Implicit Repair with Reinforcement Learning in Emergent Communication
Fábio Vital, Alberto Sardinha, Francisco S. Melo
TL;DR
This work addresses robust emergent communication under environmental noise by introducing a Noisy Lewis Game (NLG) that injects channel and input noise into a referential signaling task. Both Speaker and Listener are trained as reinforcement-learning agents, with the Listener able to operate without direct feedback to the Speaker, leading to an implicit repair dynamic where redundancy in messages preserves task success. Empirical results show that RL-based listeners outperform supervised baselines and that NLG-trained protocols exhibit strong robustness to noise and generalize across larger candidate sets and unseen perturbations, outperforming deterministic-channel variants especially under noise. These findings highlight redundancy as a practical mechanism for implicit repair in emergent communication, with implications for building robust multi-agent systems and informing future work on combining implicit and explicit repair strategies. The work also opens avenues toward universal repair-language systems that can adapt to new tasks and unseen environments.
Abstract
Conversational repair is a mechanism used to detect and resolve miscommunication and misinformation problems when two or more agents interact. One particular and underexplored form of repair in emergent communication is the implicit repair mechanism, where the interlocutor purposely conveys the desired information in such a way as to prevent misinformation from any other interlocutor.

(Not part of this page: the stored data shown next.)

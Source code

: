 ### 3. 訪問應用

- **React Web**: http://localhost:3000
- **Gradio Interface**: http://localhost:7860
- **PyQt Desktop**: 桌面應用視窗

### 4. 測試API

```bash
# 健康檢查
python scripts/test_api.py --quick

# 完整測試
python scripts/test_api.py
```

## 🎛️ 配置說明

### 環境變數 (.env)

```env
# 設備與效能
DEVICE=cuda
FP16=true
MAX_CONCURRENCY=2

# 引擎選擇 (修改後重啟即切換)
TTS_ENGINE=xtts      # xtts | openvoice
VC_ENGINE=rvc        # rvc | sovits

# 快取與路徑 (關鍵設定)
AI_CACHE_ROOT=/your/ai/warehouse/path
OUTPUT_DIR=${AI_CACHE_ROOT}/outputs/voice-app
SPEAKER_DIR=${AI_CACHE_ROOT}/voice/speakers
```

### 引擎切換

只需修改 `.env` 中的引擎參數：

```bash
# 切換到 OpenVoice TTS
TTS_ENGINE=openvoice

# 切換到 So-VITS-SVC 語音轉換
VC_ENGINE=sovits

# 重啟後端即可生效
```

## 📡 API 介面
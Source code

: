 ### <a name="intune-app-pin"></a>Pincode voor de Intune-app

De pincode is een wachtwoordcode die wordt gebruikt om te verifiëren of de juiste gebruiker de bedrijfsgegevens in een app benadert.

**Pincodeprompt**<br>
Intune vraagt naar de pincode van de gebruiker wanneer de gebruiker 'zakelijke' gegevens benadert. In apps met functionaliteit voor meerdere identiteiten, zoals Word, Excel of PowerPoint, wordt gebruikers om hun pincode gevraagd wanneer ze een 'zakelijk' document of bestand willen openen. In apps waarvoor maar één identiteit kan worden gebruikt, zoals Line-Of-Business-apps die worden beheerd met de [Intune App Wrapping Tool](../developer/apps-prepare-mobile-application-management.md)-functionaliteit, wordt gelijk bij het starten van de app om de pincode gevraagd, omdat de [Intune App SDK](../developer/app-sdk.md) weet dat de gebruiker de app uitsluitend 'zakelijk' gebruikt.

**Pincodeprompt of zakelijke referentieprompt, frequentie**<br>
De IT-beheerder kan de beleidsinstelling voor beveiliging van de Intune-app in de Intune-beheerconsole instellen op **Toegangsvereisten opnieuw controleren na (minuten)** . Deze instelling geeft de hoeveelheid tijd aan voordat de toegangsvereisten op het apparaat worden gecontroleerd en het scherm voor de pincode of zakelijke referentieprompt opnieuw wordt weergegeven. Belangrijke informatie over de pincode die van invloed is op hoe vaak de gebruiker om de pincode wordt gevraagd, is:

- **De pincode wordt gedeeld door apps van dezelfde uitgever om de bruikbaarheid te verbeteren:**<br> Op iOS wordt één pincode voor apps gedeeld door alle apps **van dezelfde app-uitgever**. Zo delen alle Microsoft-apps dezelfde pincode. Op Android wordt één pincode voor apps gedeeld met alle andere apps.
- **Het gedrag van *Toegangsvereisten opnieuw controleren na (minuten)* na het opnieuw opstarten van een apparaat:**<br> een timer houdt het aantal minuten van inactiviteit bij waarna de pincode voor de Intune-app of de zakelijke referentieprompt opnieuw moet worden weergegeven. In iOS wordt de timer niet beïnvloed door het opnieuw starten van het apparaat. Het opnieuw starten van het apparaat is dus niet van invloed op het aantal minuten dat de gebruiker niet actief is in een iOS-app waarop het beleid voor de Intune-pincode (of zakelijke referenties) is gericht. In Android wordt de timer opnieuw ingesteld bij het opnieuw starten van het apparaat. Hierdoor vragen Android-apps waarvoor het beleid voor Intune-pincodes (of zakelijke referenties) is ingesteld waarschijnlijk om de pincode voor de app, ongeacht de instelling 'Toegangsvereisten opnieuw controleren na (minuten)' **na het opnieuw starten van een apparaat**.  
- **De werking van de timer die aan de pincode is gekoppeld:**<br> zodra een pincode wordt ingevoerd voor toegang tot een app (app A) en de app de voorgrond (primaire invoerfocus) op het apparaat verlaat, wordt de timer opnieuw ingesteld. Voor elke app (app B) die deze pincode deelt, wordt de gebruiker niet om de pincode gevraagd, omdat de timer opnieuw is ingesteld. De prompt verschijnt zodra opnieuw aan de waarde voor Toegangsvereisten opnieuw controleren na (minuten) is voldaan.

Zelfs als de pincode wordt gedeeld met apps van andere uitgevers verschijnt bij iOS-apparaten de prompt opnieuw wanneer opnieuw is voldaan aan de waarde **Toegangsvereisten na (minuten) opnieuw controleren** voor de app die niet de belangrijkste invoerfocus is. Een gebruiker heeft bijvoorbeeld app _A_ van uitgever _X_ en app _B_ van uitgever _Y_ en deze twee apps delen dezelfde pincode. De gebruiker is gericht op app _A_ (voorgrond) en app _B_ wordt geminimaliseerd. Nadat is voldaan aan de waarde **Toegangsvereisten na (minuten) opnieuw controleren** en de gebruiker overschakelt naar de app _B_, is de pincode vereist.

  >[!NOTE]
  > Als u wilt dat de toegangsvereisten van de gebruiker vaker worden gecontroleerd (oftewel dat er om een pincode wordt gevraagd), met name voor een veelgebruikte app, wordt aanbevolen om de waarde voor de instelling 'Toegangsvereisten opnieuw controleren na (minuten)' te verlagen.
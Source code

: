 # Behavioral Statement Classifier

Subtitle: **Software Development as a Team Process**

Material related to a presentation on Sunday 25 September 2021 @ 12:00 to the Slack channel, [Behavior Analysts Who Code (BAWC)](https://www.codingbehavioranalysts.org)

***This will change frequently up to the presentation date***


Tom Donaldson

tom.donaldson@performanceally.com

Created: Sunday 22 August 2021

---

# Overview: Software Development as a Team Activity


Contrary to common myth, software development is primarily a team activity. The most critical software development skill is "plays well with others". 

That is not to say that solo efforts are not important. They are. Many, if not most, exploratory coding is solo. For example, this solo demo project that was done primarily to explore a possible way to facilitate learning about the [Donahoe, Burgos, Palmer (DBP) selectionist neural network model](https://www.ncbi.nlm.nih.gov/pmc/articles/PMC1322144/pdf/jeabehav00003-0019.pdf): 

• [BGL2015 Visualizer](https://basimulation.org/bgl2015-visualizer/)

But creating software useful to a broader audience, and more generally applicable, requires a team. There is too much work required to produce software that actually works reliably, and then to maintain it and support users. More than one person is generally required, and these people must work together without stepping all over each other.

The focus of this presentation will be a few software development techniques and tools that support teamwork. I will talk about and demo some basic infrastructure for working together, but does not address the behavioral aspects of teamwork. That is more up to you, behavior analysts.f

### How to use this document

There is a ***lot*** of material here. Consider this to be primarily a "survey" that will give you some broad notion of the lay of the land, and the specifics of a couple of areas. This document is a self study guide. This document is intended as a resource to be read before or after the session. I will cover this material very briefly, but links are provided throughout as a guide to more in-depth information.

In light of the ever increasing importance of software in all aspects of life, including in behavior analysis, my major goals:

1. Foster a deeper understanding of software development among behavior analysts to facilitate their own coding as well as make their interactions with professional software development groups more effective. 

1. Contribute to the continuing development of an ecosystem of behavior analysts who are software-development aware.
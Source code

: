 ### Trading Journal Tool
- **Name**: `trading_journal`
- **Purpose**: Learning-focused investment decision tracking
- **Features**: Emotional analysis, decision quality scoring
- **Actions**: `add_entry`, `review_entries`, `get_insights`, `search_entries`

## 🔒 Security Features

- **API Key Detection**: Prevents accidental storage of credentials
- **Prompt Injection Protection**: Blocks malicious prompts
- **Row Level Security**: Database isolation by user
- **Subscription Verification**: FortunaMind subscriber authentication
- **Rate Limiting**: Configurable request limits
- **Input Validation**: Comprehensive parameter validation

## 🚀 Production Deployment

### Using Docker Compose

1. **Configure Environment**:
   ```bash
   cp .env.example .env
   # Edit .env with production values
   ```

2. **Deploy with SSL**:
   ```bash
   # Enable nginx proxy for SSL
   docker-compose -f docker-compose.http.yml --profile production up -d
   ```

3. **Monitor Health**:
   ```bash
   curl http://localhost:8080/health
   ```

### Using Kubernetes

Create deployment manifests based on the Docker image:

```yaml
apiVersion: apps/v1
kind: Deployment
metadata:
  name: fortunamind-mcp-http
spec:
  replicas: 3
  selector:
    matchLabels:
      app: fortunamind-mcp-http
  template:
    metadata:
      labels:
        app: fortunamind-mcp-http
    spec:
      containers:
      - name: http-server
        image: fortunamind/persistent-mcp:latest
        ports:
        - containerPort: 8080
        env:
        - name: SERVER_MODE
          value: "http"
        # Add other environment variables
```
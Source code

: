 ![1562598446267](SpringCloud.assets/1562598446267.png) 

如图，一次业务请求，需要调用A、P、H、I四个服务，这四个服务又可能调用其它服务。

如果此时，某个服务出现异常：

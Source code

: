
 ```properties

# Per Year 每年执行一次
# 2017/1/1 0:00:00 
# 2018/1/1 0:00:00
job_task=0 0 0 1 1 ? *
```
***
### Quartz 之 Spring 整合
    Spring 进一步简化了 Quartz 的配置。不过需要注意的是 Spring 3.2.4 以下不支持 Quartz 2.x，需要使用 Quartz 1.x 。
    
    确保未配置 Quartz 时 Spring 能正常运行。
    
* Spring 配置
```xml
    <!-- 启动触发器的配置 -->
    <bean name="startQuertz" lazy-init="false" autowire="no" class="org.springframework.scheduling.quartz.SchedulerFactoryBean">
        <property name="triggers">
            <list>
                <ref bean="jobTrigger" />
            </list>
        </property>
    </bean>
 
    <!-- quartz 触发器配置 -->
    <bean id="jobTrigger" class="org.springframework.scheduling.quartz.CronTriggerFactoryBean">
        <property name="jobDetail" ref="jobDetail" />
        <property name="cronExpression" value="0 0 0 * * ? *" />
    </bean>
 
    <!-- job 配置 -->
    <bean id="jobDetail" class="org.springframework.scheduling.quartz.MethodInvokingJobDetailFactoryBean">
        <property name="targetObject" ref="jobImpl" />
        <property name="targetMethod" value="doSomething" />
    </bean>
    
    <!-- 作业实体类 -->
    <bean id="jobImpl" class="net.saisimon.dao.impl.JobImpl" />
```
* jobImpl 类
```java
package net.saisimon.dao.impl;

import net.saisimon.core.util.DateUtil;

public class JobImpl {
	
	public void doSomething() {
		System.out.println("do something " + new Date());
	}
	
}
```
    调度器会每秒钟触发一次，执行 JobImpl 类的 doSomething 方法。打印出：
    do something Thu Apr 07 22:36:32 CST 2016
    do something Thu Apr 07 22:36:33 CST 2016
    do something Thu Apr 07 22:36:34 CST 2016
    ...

This work explores how redundancy can modify the emergent communication protocol to continue conveying the necessary information to complete the underlying task, even with additional external environmental pressures such as noise. We focus on extending the signaling game, called the Lewis Game, by adding noise in the communication channel and inputs received by the agents. Our analysis shows that agents add redundancy to the transmitted messages as an outcome to prevent the negative impact of noise on the task success. Additionally, we observe that the emerging communication protocol's generalization capabilities remain equivalent to architectures employed in simpler games that are entirely deterministic. Additionally, our method is the only one suitable for producing robust communication protocols that can handle cases with and without noise while maintaining increased generalization performance levels.